§ **The task**: In the records, each line holding "After" must be reported.

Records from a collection
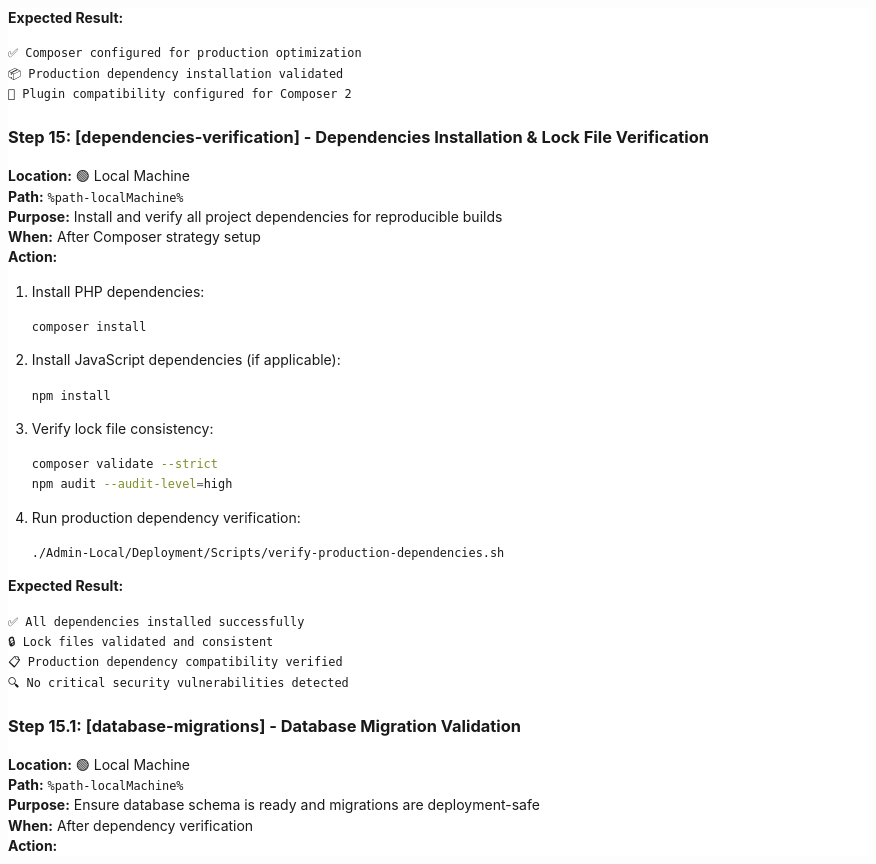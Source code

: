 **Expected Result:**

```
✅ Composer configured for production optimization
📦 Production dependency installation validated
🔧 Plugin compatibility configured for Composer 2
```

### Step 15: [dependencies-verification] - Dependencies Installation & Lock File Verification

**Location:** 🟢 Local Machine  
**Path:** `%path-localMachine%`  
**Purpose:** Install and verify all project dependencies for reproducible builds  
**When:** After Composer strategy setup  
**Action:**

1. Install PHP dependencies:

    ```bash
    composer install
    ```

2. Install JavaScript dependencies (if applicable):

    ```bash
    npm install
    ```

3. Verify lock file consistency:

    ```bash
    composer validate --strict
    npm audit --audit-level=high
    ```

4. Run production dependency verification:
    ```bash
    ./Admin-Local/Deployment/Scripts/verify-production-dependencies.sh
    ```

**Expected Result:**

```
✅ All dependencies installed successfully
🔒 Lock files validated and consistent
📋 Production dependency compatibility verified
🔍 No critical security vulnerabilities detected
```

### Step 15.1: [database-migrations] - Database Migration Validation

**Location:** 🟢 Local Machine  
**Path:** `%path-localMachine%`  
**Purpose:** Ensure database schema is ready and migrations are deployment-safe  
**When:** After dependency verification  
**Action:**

---

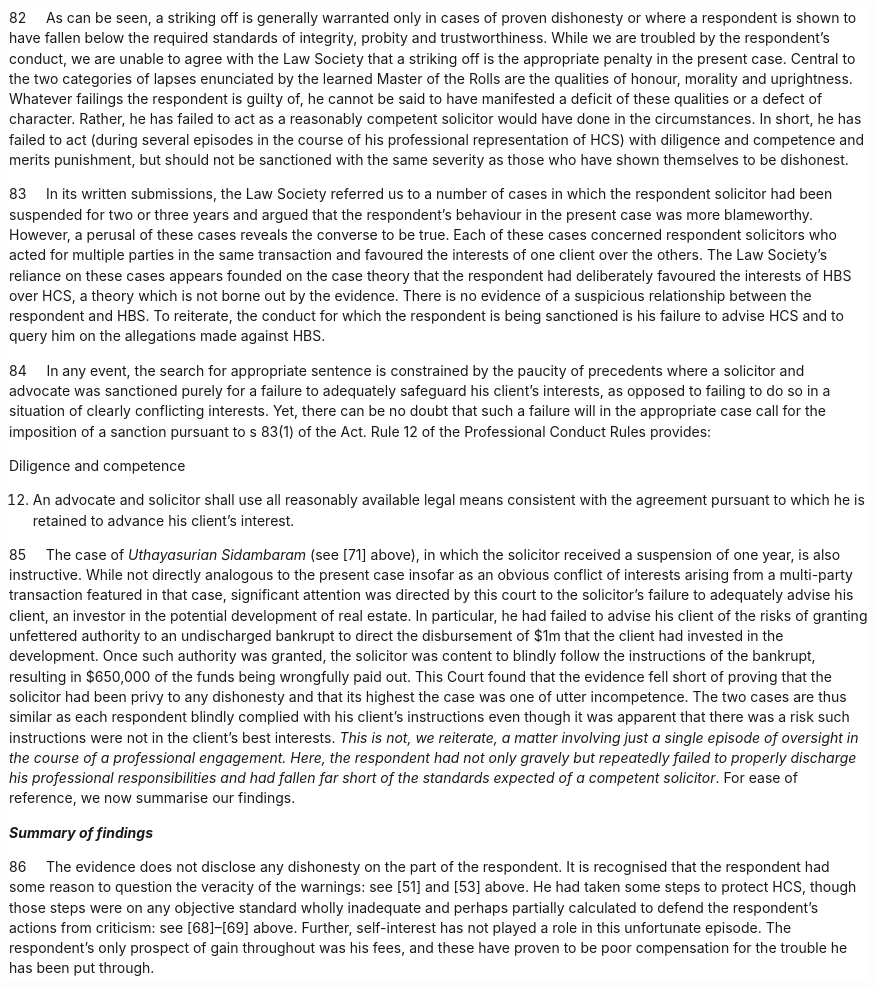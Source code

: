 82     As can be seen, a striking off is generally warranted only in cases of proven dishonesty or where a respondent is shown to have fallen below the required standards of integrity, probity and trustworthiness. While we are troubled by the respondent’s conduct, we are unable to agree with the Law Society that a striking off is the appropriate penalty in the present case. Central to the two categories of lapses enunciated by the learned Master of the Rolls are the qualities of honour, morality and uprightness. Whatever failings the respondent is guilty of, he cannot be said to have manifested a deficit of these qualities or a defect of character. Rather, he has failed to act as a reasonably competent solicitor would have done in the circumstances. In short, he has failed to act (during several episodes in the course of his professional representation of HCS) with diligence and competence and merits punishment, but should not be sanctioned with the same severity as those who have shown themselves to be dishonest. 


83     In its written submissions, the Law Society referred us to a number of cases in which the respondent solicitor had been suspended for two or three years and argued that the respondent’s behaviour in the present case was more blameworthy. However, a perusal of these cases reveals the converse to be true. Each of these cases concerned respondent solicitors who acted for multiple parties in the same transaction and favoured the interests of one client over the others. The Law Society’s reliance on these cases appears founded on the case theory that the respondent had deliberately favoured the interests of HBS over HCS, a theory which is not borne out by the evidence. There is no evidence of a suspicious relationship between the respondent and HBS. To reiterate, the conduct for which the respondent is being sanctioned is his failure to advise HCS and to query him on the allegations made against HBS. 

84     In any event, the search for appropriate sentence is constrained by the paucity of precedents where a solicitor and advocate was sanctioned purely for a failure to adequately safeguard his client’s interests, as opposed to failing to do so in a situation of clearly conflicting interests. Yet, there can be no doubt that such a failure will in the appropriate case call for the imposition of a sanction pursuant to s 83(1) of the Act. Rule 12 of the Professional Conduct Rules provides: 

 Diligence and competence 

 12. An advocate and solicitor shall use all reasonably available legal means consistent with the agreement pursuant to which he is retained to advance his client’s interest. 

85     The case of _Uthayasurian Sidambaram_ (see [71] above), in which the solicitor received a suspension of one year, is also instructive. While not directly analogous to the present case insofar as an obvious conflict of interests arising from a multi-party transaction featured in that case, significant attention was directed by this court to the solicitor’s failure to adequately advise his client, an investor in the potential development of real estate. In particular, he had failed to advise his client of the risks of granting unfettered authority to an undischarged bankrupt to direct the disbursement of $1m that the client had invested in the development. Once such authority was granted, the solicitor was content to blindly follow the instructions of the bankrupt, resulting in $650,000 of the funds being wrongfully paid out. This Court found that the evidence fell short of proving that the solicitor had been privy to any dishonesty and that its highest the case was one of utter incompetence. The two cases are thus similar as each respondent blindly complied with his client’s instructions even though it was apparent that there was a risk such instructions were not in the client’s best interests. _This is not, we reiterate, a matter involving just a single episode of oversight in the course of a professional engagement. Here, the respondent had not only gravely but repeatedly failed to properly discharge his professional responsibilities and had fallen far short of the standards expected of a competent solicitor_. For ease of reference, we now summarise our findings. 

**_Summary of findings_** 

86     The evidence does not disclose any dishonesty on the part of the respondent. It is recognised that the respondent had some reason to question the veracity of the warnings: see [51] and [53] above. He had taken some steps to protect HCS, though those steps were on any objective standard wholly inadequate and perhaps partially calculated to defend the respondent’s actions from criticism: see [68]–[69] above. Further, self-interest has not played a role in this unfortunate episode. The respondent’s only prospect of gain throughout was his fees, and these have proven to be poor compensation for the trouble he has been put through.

§ **Finished exercise**:
**When:** After Composer strategy setup  
**When:** After dependency verification  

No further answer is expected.